Nella legislazione penale il tossicodipendente autore del reato non viene considerato come ammalato psichiatrico, pertanto risulta  un soggetto responsabile delle condotte poste in essere rilevanti sotto il profilo penale in quanto responsabile del suo stesso stato di tossicodipendenza. Nelle ipotesi in cui i disturbi determinati dal prolungato uso di sostanze riducano significativamente la sua capacità di intendere e di volere al momento del compimento del singolo fatto di reato, l’autore resta comunque rimproverabile per non aver intrapreso, in un momento anteriore ragionevolmente prossimo al fatto, un serio percorso di disintossicazione.

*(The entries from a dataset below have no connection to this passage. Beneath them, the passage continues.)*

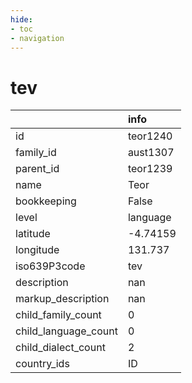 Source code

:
 ```yaml
---
hide:
- toc
- navigation
---
```

# tev
|                      | info     |
|:---------------------|:---------|
| id                   | teor1240 |
| family_id            | aust1307 |
| parent_id            | teor1239 |
| name                 | Teor     |
| bookkeeping          | False    |
| level                | language |
| latitude             | -4.74159 |
| longitude            | 131.737  |
| iso639P3code         | tev      |
| description          | nan      |
| markup_description   | nan      |
| child_family_count   | 0        |
| child_language_count | 0        |
| child_dialect_count  | 2        |
| country_ids          | ID       | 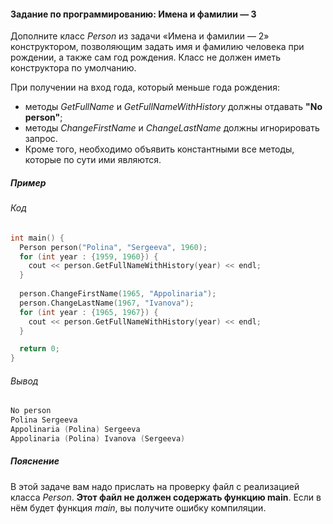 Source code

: #### Задание по программированию: Имена и фамилии — 3 ####

Дополните класс *Person* из задачи «Имена и фамилии — 2» конструктором, 
позволяющим задать имя и фамилию человека при рождении, а также сам год рождения. 
Класс не должен иметь конструктора по умолчанию.

При получении на вход года, который меньше года рождения:

* методы *GetFullName* и *GetFullNameWithHistory* должны отдавать **"No person"**;
* методы *ChangeFirstName* и *ChangeLastName* должны игнорировать запрос.
* Кроме того, необходимо объявить константными все методы, которые по сути ими являются.

##### Пример #####
###### Код ######
```objectivec
int main() {
  Person person("Polina", "Sergeeva", 1960);
  for (int year : {1959, 1960}) {
    cout << person.GetFullNameWithHistory(year) << endl;
  }
  
  person.ChangeFirstName(1965, "Appolinaria");
  person.ChangeLastName(1967, "Ivanova");
  for (int year : {1965, 1967}) {
    cout << person.GetFullNameWithHistory(year) << endl;
  }

  return 0;
}
```

###### Вывод ######
```objectivec
No person
Polina Sergeeva
Appolinaria (Polina) Sergeeva
Appolinaria (Polina) Ivanova (Sergeeva)
```

##### Пояснение #####
В этой задаче вам надо прислать на проверку файл с реализацией класса *Person*. **Этот файл не должен содержать функцию main**. Если в нём будет функция *main*, вы получите ошибку компиляции.
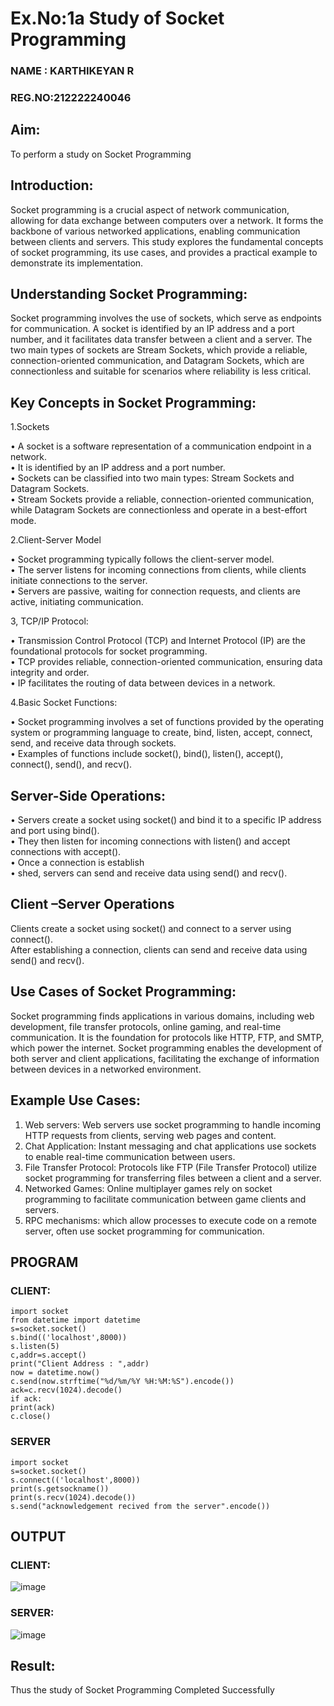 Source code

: # Ex.No:1a  			Study of Socket Programming
### NAME : KARTHIKEYAN R
### REG.NO:212222240046
## Aim: 
To perform a study on Socket Programming
## Introduction:
Socket programming is a crucial aspect of network communication, allowing for data exchange between computers over a network. It forms the backbone of various networked applications, enabling communication between clients and servers. This study explores the fundamental concepts of socket programming, its use cases, and provides a practical example to demonstrate its implementation.
## Understanding Socket Programming:
Socket programming involves the use of sockets, which serve as endpoints for communication. A socket is identified by an IP address and a port number, and it facilitates data transfer between a client and a server. The two main types of sockets are Stream Sockets, which provide a reliable, connection-oriented communication, and Datagram Sockets, which are connectionless and suitable for scenarios where reliability is less critical.
## Key Concepts in Socket Programming:
1.Sockets

•	A socket is a software representation of a communication endpoint in a network.</br>
•	It is identified by an IP address and a port number.</br>
•	Sockets can be classified into two main types: Stream Sockets and Datagram Sockets.</br>
•	Stream Sockets provide a reliable, connection-oriented communication, while Datagram Sockets are connectionless and operate in a best-effort mode.</br>

2.Client-Server Model

•	Socket programming typically follows the client-server model.</br>
•	The server listens for incoming connections from clients, while clients initiate connections to the server.</br>
•	Servers are passive, waiting for connection requests, and clients are active, initiating communication.</br>

3, TCP/IP Protocol:

•	Transmission Control Protocol (TCP) and Internet Protocol (IP) are the foundational protocols for socket programming.</br>
•	TCP provides reliable, connection-oriented communication, ensuring data integrity and order.</br>
•	IP facilitates the routing of data between devices in a network.</br>

4.Basic Socket Functions:

•	Socket programming involves a set of functions provided by the operating system or programming language to create, bind, listen, accept, connect, send, and receive data through sockets.</br>
•	Examples of functions include socket(), bind(), listen(), accept(), connect(), send(), and recv().</br>

## Server-Side Operations:

•	Servers create a socket using socket() and bind it to a specific IP address and port using bind().</br>
•	They then listen for incoming connections with listen() and accept connections with accept().</br>
•	Once a connection is establish </br>
•	shed, servers can send and receive data using send() and recv().</br>

## Client –Server Operations

Clients create a socket using socket() and connect to a server using connect().</br>
After establishing a connection, clients can send and receive data using send() and recv().</br>

## Use Cases of Socket Programming:

Socket programming finds applications in various domains, including web development, file transfer protocols, online gaming, and real-time communication. It is the foundation for protocols like HTTP, FTP, and SMTP, which power the internet. Socket programming enables the development of both server and client applications, facilitating the exchange of information between devices in a networked environment.

## Example Use Cases:

1.	Web servers: Web servers use socket programming to handle incoming HTTP requests from clients, serving web pages and content.</br>
2.	Chat Application: Instant messaging and chat applications use sockets to enable real-time communication between users.</br>
3.	File Transfer Protocol: Protocols like FTP (File Transfer Protocol) utilize socket programming for transferring files between a client and a server.</br>
4.	Networked Games: Online multiplayer games rely on socket programming to facilitate communication between game clients and servers.</br>
5.	RPC mechanisms: which allow processes to execute code on a remote server, often use socket programming for communication.</br>

## PROGRAM 
 ### CLIENT:
 ```
import socket
from datetime import datetime
s=socket.socket()
s.bind(('localhost',8000))
s.listen(5)
c,addr=s.accept()
print("Client Address : ",addr)
now = datetime.now()
c.send(now.strftime("%d/%m/%Y %H:%M:%S").encode())
ack=c.recv(1024).decode()
if ack:
 print(ack)
c.close()
```
### SERVER
```
import socket
s=socket.socket()
s.connect(('localhost',8000))
print(s.getsockname())
print(s.recv(1024).decode())
s.send("acknowledgement recived from the server".encode())
```
## OUTPUT
 ### CLIENT:
![image](https://github.com/Yuvaranithulasingam/SocketStudy/assets/121418522/8a60e5ee-7095-43cb-aac3-0aa9f7197eb5)

### SERVER:
![image](https://github.com/Yuvaranithulasingam/SocketStudy/assets/121418522/7c591d08-b710-4e47-a585-cb6b052ab183)

## Result:
Thus the study of Socket Programming Completed Successfully
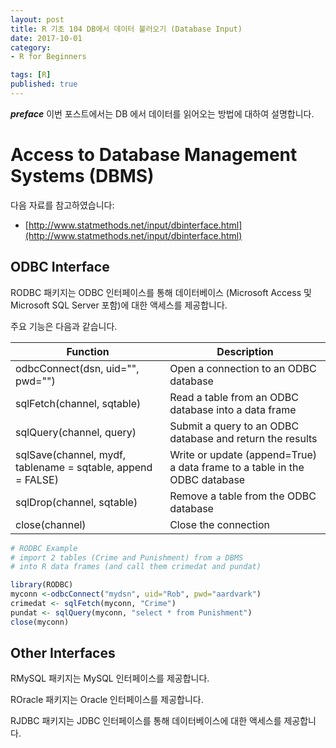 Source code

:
 ```yaml
---
layout: post  
title: R 기초 104 DB에서 데이터 불러오기 (Database Input)  
date: 2017-10-01  
category:
- R for Beginners  

tags: [R]  
published: true  
---
```


***preface*** 이번 포스트에서는 DB 에서 데이터를 읽어오는 방법에 대하여 설명합니다.

# Access to Database Management Systems (DBMS)

다음 자료를 참고하였습니다:  
- [http://www.statmethods.net/input/dbinterface.html](http://www.statmethods.net/input/dbinterface.html)

## ODBC Interface

RODBC 패키지는 ODBC 인터페이스를 통해 데이터베이스 (Microsoft Access 및 Microsoft SQL Server 포함)에 대한 액세스를 제공합니다.

주요 기능은 다음과 같습니다.


Function | Description
---------|------------------
odbcConnect(dsn, uid="", pwd="") | Open a connection to an ODBC database
sqlFetch(channel, sqtable) | Read a table from an ODBC database into a data frame
sqlQuery(channel, query) | Submit a query to an ODBC database and return the results
sqlSave(channel, mydf, tablename = sqtable, append = FALSE) | Write or update (append=True) a data frame to a table in the ODBC database
sqlDrop(channel, sqtable) | Remove a table from the ODBC database
close(channel) | Close the connection

```r
# RODBC Example
# import 2 tables (Crime and Punishment) from a DBMS
# into R data frames (and call them crimedat and pundat)

library(RODBC)
myconn <-odbcConnect("mydsn", uid="Rob", pwd="aardvark")
crimedat <- sqlFetch(myconn, "Crime")
pundat <- sqlQuery(myconn, "select * from Punishment")
close(myconn)
```

## Other Interfaces

RMySQL 패키지는 MySQL 인터페이스를 제공합니다.

ROracle 패키지는 Oracle 인터페이스를 제공합니다.

RJDBC 패키지는 JDBC 인터페이스를 통해 데이터베이스에 대한 액세스를 제공합니다.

Pertanto, non è contrario al principio di colpevolezza prevedere che egli possa ugualmente essere sottoposto alla pena per il delitto commesso, senza poter beneficiare di un’attenuante legata al suo stato di tossicodipendenza. Parallelamente, viene riconosciuto lo stato di vulnerabilità da supportare con particolari forme di assistenza. Tutto ciò premesso risultano manifestamente infondate le questioni di legittimità costituzionale dell’art. 95 del codice penale, sollevate, in riferimento agli artt. 3, 27, terzo comma, e 111 della Costituzione.